Stream-Stream Windowed Joins in Cortex Data Framework
This guide covers how to use Stream-Stream Joins in Cortex Data Framework to correlate events from two different unbounded streams within a time window.
Overview
Section titled “Overview”Stream-Stream joins allow you to match events from two different streams based on a common key, within a specified time window. This is essential for:
- Correlating events that occur close together in time
- Matching requests with responses
- Joining data from different sources that share a common identifier
When to Use Stream-Stream Joins
Section titled “When to Use Stream-Stream Joins”| Scenario | Example |
|---|---|
| Event Correlation | Match orders with shipments |
| Request-Response Matching | Pair API requests with their responses |
| Cross-System Integration | Join clicks from web analytics with purchases from POS |
| Fraud Detection | Correlate login events with transaction events |
| IoT Data Fusion | Combine readings from multiple sensors |
Join Types
Section titled “Join Types”Cortex.Streams supports four types of stream-stream joins:
| Join Type | Left Unmatched | Right Unmatched | Use Case |
|---|---|---|---|
| Inner | Dropped | Dropped | Only care about matched pairs |
| Left | Emitted (with null right) | Dropped | Ensure all left events are processed |
| Right | Dropped | Emitted (with null left) | Ensure all right events are processed |
| Outer | Emitted | Emitted | Process all events from both streams |
Basic Usage
Section titled “Basic Usage”Example: Matching Orders with Shipments
Section titled “Example: Matching Orders with Shipments”// Define models
public record Order(string OrderId, int CustomerId, decimal Amount, DateTime Timestamp);
public record Shipment(string ShipmentId, string OrderId, string Carrier, DateTime ShippedAt);
public record OrderShipment(Order Order, Shipment? Shipment, bool IsShipped);
// Create the join operator
var joinOperator = new StreamStreamJoinOperator<Order, Shipment, string, OrderShipment>(
// Key selectors
order => order.OrderId,
shipment => shipment.OrderId,
// Timestamp selectors
order => order.Timestamp,
shipment => shipment.ShippedAt,
// Join function
(order, shipment) => new OrderShipment(order, shipment, shipment != null),
// Configuration: 1-hour window, inner join
StreamJoinConfiguration.InnerJoin(TimeSpan.FromHours(1)));
// Build the order stream (left side)
var orderStream = StreamBuilder<Order>.CreateNewStream("OrderShipmentJoin")
.Stream()
.JoinStream(joinOperator)
.Sink(result =>
{
Console.WriteLine($"Order {result.Order.OrderId} shipped via {result.Shipment?.Carrier}!");
NotifyCustomer(result.Order.CustomerId, result.Shipment);
})
.Build();
// Start the stream
orderStream.Start();
// Emit orders to the left stream
orderStream.Emit(new Order("ORD-001", 100, 150.00m, DateTime.UtcNow));
orderStream.Emit(new Order("ORD-002", 101, 75.50m, DateTime.UtcNow));
// Feed shipments to the right stream (from another source)

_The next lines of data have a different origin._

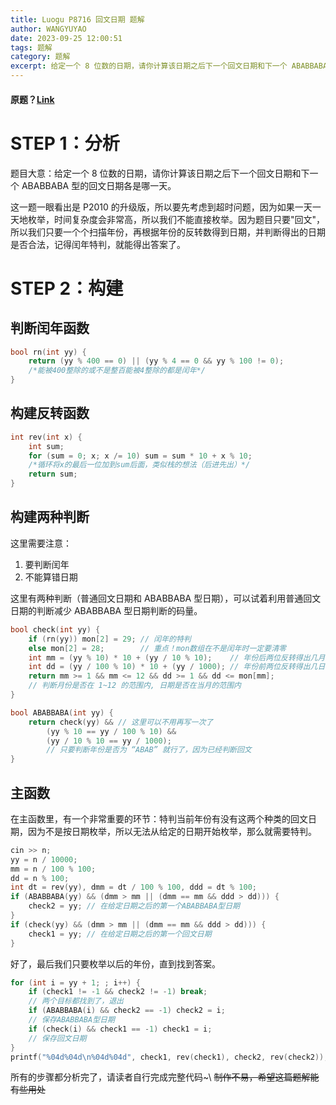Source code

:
 ```yaml
---
title: Luogu P8716 回文日期 题解
author: WANGYUYAO
date: 2023-09-25 12:00:51
tags: 题解
category: 题解
excerpt: 给定一个 8 位数的日期，请你计算该日期之后下一个回文日期和下一个 ABABBABA 型的回文日期各是哪一天。
---
```


#### 原题？[Link](https://www.luogu.com.cn/problem/P8716)

# STEP 1：分析

题目大意：给定一个 8 位数的日期，请你计算该日期之后下一个回文日期和下一个 ABABBABA 型的回文日期各是哪一天。

这一题一眼看出是 P2010 的升级版，所以要先考虑到超时问题，因为如果一天一天地枚举，时间复杂度会非常高，所以我们不能直接枚举。因为题目只要"回文"，所以我们只要一个个扫描年份，再根据年份的反转数得到日期，并判断得出的日期是否合法，记得闰年特判，就能得出答案了。

# STEP 2：构建
## 判断闰年函数
``` cpp
bool rn(int yy) {
	return (yy % 400 == 0) || (yy % 4 == 0 && yy % 100 != 0);
	/*能被400整除的或不是整百能被4整除的都是闰年*/
}
```

## 构建反转函数
``` cpp
int rev(int x) {
	int sum;
	for (sum = 0; x; x /= 10) sum = sum * 10 + x % 10;
	/*循环将x的最后一位加到sum后面，类似栈的想法（后进先出）*/
	return sum;
}
```
## 构建两种判断
这里需要注意：
1. 要判断闰年
2. 不能算错日期

这里有两种判断（普通回文日期和 ABABBABA 型日期），可以试着利用普通回文日期的判断减少 ABABBABA 型日期判断的码量。
``` cpp
bool check(int yy) {
	if (rn(yy)) mon[2] = 29; // 闰年的特判
	else mon[2] = 28;        // 重点！mon数组在不是闰年时一定要清零
	int mm = (yy % 10) * 10 + (yy / 10 % 10);    // 年份后两位反转得出几月
	int dd = (yy / 100 % 10) * 10 + (yy / 1000); // 年份前两位反转得出几日
	return mm >= 1 && mm <= 12 && dd >= 1 && dd <= mon[mm]; 
	// 判断月份是否在 1~12 的范围内, 日期是否在当月的范围内
}
```
``` cpp
bool ABABBABA(int yy) {
	return check(yy) && // 这里可以不用再写一次了
		(yy % 10 == yy / 100 % 10) && 
		(yy / 10 % 10 == yy / 1000); 
		// 只要判断年份是否为 “ABAB” 就行了，因为已经判断回文
}
```
## 主函数
在主函数里，有一个非常重要的环节：特判当前年份有没有这两个种类的回文日期，因为不是按日期枚举，所以无法从给定的日期开始枚举，那么就需要特判。
``` cpp
cin >> n;
yy = n / 10000;
mm = n / 100 % 100;
dd = n % 100;
int dt = rev(yy), dmm = dt / 100 % 100, ddd = dt % 100;
if (ABABBABA(yy) && (dmm > mm || (dmm == mm && ddd > dd))) {
	check2 = yy; // 在给定日期之后的第一个ABABBABA型日期
}
if (check(yy) && (dmm > mm || (dmm == mm && ddd > dd))) {
	check1 = yy; // 在给定日期之后的第一个回文日期
}
```
好了，最后我们只要枚举以后的年份，直到找到答案。
``` cpp
for (int i = yy + 1; ; i++) {
	if (check1 != -1 && check2 != -1) break;
    // 两个目标都找到了，退出
	if (ABABBABA(i) && check2 == -1) check2 = i;
    // 保存ABABBABA型日期
	if (check(i) && check1 == -1) check1 = i;
    // 保存回文日期
}
printf("%04d%04d\n%04d%04d", check1, rev(check1), check2, rev(check2));
```
所有的步骤都分析完了，请读者自行完成完整代码~\ ~~制作不易，希望这篇题解能有些用处~~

// This could come from a message queue, webhook, etc.
var shipment1 = new Shipment("SHP-001", "ORD-001", "FedEx", DateTime.UtcNow);
joinOperator.ProcessRight(shipment1); // Matches with ORD-001!
var shipment2 = new Shipment("SHP-002", "ORD-002", "UPS", DateTime.UtcNow);
joinOperator.ProcessRight(shipment2); // Matches with ORD-002!Output:
Order ORD-001 shipped via FedEx!
Order ORD-002 shipped via UPS!Real-World Use Cases
Section titled “Real-World Use Cases”1. E-Commerce: Order Fulfillment Tracking
Section titled “1. E-Commerce: Order Fulfillment Tracking”Track the complete lifecycle of orders by joining multiple event streams:
public record OrderPlaced(string OrderId, int CustomerId, List<string> Items, decimal Total, DateTime Timestamp);
public record PaymentReceived(string PaymentId, string OrderId, decimal Amount, string Method, DateTime Timestamp);
public record OrderFulfillment(
string OrderId,
int CustomerId,
decimal Total,
bool IsPaid,
string? PaymentMethod,
TimeSpan? PaymentDelay);
// Join orders with payments (payments should arrive within 30 minutes)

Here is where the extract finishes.